TRAVERSE CITY, MI—The proposed budget for the state of Michigan will no longer include funding earmarked for asbestos inspection.

At stake is the Department of Environmental Quality program which safeguards compliance with federal asbestos regulations. This covers inspections of buildings slated for renovation or demolition in order to ensure asbestos containment.
This cutback, just one of many aimed to reduce Governor Jennifer Granholm’s 2010 budget, is expected to save the state $250,000. If the budget passes, asbestos abatement and inspection in the state of Michigan will fall to the U.S. Environmental Protection Agency. Critics say that the EPA’s regional office in Chicago doesn’t have the resources to enforce asbestos compliance, either.

Although the EPA conducted asbestos inspections across the nation for about a decade, starting in the mid-1980s, the agency then encouraged the states to assume responsibility. Michigan would be the only state in the midwest region to conduct its own inspections if the state budget cutbacks are approved.

A spokesperson for the Department of Environmental Quality, Robert McCann, said earlier this week, “We don’t want to do it. There’s obviously a value in remediating asbestos in these old buildings.”

Asbestos is a fibrous mineral which is valued as an addition to industrial products for its strength, flexibility, and fireproof nature. It resists electrical conduction and is virtually indestructible. When asbestos-containing products are disturbed or destroyed, however, the fibers can become friable, meaning that they are airborne and thus easily inhaled. Asbestos-related illnesses such as mesothelioma and asbestosis generally do not manifest until years after the initial exposure, at which point the diseases are usually incurable.
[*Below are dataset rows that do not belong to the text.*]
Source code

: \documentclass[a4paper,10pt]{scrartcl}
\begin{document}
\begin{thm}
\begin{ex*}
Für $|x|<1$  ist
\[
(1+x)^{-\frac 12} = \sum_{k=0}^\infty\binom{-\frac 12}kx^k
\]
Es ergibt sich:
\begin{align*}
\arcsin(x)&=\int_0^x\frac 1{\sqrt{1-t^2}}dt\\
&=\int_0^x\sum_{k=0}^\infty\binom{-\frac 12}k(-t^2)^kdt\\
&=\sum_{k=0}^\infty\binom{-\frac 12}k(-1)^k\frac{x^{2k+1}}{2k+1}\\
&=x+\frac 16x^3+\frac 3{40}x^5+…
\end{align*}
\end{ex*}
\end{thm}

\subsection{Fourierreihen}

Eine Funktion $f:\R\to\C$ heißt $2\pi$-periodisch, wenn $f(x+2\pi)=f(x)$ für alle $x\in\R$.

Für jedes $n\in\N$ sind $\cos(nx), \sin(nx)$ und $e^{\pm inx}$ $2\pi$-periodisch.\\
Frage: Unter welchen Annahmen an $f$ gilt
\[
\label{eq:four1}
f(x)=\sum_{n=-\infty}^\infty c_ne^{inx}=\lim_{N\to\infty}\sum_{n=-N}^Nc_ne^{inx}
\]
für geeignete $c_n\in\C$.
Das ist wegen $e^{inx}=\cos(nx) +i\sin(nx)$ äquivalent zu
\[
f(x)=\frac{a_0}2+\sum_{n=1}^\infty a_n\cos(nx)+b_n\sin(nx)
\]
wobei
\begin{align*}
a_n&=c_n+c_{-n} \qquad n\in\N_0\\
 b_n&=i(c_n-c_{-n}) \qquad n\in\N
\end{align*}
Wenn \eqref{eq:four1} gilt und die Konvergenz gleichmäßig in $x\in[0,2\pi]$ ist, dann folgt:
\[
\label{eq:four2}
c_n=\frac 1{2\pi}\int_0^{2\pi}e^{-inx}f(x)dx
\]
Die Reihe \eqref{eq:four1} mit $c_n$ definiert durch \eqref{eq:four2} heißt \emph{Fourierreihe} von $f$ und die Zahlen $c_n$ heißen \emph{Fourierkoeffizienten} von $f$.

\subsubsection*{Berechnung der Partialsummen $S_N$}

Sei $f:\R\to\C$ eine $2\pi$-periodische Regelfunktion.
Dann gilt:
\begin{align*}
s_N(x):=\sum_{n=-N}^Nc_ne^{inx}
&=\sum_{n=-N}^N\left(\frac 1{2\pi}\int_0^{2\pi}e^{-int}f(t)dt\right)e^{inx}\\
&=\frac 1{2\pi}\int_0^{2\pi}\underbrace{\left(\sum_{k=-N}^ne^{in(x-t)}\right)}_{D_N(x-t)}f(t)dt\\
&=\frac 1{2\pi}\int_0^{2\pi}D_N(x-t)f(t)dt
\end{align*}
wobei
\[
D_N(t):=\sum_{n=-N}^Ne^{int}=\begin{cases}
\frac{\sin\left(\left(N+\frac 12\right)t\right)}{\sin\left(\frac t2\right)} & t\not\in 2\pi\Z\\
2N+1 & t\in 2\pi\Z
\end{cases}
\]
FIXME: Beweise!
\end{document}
The DEQ’s Air Quality Division, which must be notified by contractors who are working with asbestos, inspected over 400 sites in 2008, evaluating compliance with federal regulations. The Clean Air Act’s National Emissions Standards for Hazardous Air Pollutants (NESHAP) sets out standards for the processing, demolition, and disposal of asbestos-containing material.

Opponents of the proposed budget cutbacks fear that inspections will become lax if the state no longer conducts them. Workers who tear down or renovate buildings with asbestos-containing materials – as well as the people who work or live nearby – will be at greater risk for inhaling the deadly fibers and contracting a disease.

The Southeast Michigan Coalition for Occupational Safety and Health, an environmental group, has announced its plans to lobby lawmakers to keep the state program in place.